**YOUR GOAL**
In the entries below, find the string "appropriate" and return each line holding it.

**GIVEN ENTRIES**
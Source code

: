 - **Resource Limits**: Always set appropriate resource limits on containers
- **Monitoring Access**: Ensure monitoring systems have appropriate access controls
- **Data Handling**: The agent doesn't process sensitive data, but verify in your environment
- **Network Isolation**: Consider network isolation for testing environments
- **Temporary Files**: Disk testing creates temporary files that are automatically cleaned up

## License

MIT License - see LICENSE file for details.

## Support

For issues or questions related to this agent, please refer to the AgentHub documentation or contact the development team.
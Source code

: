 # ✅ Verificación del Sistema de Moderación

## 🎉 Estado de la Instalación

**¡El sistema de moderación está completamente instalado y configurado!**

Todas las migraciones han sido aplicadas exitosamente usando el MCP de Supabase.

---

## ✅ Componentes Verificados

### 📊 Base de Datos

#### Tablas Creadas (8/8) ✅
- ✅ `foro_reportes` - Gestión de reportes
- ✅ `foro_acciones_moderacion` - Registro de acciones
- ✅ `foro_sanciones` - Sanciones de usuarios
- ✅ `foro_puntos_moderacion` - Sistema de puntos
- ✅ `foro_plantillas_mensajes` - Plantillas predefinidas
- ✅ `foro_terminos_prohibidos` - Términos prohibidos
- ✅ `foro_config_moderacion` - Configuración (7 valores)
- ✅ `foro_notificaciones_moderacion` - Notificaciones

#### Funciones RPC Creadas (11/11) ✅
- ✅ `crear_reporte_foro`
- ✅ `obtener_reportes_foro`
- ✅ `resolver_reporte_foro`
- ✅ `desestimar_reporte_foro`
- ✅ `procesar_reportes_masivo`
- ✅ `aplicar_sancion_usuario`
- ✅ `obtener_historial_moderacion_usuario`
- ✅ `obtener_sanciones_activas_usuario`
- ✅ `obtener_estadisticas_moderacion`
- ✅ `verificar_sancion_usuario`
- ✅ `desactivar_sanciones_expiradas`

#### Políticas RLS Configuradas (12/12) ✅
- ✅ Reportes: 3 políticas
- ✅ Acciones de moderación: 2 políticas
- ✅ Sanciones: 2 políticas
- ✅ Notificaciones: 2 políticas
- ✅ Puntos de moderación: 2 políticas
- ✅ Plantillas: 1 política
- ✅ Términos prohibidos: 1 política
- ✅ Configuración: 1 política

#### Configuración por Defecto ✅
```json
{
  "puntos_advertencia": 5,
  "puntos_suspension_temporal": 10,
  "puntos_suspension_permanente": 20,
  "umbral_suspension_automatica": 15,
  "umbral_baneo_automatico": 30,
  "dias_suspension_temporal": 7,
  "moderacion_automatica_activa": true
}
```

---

**REPLY**
: - **Resource Limits**: Always set appropriate resource limits on containers
- **Monitoring Access**: Ensure monitoring systems have appropriate access controls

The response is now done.